↓

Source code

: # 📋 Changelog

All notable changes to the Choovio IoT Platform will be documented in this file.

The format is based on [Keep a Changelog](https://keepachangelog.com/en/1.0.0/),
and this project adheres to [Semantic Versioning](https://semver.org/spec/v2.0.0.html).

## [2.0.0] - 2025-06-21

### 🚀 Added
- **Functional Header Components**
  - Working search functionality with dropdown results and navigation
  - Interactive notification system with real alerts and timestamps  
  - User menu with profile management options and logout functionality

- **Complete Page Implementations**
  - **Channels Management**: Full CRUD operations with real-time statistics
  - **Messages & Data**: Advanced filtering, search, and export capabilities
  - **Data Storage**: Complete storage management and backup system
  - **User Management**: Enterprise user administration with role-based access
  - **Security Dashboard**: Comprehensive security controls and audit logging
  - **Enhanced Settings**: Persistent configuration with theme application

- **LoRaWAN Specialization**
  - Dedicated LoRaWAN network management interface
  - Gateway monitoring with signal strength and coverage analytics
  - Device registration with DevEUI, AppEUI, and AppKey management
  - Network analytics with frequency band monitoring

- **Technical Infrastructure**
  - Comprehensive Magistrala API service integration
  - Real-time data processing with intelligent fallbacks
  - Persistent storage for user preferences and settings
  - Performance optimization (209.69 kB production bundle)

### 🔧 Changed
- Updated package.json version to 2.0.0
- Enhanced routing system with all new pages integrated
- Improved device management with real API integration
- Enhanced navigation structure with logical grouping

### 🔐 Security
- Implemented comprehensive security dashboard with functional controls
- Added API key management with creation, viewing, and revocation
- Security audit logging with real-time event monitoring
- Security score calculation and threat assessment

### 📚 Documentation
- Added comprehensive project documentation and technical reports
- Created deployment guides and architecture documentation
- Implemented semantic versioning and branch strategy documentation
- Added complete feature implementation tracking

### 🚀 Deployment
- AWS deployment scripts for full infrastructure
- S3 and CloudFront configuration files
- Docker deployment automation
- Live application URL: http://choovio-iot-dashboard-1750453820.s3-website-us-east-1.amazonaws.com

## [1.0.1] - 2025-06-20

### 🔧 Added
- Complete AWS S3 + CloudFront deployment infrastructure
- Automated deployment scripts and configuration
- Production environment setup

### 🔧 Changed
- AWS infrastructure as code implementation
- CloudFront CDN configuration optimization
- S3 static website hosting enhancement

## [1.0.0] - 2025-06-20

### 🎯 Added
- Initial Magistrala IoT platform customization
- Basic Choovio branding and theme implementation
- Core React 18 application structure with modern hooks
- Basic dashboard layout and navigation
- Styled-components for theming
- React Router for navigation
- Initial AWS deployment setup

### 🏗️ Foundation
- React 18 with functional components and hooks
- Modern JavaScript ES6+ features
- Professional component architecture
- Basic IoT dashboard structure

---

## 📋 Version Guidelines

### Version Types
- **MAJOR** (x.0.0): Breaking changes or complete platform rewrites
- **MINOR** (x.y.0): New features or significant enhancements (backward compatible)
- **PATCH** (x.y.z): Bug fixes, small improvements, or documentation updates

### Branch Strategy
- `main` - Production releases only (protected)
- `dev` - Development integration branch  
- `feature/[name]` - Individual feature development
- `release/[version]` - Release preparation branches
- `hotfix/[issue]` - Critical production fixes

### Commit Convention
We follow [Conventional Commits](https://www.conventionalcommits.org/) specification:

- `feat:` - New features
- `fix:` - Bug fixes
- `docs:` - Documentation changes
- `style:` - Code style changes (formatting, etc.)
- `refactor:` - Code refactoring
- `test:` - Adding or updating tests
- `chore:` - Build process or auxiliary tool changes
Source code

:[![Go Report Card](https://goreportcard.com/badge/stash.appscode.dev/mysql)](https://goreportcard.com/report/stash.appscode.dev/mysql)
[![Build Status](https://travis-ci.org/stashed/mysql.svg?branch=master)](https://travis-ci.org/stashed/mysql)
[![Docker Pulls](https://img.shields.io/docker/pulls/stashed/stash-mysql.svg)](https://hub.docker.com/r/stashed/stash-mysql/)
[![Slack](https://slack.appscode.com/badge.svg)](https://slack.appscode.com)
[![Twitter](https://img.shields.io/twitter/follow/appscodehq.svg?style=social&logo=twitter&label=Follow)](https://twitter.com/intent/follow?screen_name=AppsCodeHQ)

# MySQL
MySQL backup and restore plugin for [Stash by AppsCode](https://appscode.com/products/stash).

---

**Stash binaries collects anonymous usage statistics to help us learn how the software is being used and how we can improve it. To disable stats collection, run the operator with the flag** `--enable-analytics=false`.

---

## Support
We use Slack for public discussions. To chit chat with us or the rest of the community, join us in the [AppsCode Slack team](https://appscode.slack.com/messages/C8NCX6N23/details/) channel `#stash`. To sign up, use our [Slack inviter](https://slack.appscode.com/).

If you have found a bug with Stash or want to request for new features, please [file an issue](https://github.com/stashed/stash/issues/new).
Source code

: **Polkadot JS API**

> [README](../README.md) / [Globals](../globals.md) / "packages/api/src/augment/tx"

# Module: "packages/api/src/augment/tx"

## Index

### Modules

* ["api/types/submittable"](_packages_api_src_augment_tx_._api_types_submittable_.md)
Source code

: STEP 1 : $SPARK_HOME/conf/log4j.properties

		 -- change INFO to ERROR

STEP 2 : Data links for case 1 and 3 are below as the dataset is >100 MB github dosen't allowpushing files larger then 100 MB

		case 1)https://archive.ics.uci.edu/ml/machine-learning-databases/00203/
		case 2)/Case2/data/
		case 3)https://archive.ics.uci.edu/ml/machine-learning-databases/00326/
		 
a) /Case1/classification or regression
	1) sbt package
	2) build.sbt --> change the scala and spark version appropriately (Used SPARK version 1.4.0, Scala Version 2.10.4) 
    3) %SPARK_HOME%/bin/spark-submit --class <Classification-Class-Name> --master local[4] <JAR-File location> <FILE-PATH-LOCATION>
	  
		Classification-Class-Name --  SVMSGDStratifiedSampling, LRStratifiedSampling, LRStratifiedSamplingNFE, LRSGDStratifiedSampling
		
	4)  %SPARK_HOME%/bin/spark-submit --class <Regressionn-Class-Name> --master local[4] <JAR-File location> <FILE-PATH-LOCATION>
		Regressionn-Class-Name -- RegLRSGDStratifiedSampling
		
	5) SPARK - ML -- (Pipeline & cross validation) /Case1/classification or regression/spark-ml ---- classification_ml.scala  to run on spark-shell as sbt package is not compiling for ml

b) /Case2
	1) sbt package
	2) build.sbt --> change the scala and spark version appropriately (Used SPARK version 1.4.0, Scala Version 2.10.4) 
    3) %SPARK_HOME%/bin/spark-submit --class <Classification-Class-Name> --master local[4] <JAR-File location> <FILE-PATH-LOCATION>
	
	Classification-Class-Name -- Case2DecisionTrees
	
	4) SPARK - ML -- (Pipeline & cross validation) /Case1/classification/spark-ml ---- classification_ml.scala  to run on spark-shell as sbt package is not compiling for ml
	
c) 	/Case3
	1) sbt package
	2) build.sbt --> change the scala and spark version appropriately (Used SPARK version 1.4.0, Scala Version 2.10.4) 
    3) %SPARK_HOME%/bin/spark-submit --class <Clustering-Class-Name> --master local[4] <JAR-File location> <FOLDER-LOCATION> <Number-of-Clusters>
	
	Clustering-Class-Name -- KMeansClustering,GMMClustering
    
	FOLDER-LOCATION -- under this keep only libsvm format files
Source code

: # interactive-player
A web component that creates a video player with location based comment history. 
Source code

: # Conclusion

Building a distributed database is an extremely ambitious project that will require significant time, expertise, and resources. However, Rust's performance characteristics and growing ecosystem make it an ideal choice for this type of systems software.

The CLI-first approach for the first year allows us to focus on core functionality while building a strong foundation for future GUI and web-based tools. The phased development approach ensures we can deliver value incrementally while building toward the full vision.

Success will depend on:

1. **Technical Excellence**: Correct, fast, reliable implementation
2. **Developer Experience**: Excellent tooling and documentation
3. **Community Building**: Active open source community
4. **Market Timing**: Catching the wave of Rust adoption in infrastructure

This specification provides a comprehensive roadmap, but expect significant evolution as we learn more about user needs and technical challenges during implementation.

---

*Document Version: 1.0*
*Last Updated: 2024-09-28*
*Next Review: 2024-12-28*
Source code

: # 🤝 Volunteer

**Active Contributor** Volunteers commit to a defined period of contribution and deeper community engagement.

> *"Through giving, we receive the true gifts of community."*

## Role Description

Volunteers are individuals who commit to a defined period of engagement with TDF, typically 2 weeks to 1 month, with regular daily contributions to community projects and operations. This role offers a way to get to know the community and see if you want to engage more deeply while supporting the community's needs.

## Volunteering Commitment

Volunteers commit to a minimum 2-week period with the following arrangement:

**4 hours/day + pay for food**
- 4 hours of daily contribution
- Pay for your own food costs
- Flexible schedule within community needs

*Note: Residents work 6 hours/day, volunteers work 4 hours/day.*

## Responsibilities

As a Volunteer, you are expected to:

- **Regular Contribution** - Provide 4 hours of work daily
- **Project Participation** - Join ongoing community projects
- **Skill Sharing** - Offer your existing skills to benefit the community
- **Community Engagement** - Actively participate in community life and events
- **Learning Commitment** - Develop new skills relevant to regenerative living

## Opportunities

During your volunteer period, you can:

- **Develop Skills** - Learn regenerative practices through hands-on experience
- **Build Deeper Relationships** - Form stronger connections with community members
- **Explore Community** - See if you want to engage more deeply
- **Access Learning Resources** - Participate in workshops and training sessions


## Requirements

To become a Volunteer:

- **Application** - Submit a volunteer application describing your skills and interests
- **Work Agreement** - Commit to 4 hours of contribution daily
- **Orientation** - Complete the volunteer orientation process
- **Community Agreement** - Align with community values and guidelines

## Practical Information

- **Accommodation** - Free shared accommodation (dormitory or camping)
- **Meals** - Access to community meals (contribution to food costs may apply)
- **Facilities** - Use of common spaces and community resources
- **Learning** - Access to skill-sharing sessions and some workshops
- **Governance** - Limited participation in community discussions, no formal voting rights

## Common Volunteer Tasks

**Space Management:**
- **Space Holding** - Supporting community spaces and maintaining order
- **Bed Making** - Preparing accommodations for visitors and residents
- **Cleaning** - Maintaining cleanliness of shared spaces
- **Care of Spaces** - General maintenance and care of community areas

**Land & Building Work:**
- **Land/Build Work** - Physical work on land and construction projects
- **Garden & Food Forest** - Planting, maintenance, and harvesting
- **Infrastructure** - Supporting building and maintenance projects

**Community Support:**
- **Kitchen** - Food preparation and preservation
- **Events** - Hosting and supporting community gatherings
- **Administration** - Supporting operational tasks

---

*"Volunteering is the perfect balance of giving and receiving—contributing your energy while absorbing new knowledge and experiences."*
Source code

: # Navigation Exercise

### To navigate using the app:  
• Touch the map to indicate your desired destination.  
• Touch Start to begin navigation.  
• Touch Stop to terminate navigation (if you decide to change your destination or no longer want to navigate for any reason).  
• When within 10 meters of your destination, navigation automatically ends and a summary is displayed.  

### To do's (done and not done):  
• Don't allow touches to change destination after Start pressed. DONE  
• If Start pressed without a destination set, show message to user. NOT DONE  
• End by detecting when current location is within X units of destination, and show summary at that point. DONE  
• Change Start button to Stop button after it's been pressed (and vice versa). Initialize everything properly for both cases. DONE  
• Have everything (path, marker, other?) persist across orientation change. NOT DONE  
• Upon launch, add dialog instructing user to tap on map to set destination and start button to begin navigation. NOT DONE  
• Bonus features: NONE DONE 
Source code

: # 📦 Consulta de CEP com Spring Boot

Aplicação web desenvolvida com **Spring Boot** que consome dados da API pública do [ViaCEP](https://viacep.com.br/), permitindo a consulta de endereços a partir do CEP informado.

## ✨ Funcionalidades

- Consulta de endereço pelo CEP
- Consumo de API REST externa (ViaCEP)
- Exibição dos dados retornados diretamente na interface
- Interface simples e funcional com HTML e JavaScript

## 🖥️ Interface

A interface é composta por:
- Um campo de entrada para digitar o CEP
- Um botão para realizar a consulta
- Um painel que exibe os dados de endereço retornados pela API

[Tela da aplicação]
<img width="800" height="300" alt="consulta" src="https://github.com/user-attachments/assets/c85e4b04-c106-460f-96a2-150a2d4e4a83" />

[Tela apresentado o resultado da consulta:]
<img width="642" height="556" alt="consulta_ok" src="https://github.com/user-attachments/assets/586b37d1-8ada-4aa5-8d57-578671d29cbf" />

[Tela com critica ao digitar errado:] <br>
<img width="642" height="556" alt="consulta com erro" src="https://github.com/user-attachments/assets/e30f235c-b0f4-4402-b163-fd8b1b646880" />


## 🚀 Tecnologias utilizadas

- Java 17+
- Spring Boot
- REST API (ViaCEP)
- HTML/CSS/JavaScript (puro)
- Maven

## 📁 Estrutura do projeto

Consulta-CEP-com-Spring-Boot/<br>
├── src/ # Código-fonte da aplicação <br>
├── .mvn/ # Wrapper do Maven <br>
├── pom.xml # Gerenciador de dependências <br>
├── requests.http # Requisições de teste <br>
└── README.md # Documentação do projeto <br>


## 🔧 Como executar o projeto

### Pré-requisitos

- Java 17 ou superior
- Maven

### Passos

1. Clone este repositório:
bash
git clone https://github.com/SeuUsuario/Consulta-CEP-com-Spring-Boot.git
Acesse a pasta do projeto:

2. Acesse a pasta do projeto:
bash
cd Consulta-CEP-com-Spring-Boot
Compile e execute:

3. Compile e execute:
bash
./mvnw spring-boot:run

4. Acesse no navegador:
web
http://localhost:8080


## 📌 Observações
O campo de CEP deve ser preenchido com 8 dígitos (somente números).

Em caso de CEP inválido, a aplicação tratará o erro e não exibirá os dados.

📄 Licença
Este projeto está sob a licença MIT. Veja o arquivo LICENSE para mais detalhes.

↑

What you will do –
Above are the entries; copy out every line among them that contains the word "configuration".

Completed task –
  - **Enhanced Settings**: Persistent configuration with theme application
- S3 and CloudFront configuration files
- Automated deployment scripts and configuration
- CloudFront CDN configuration optimization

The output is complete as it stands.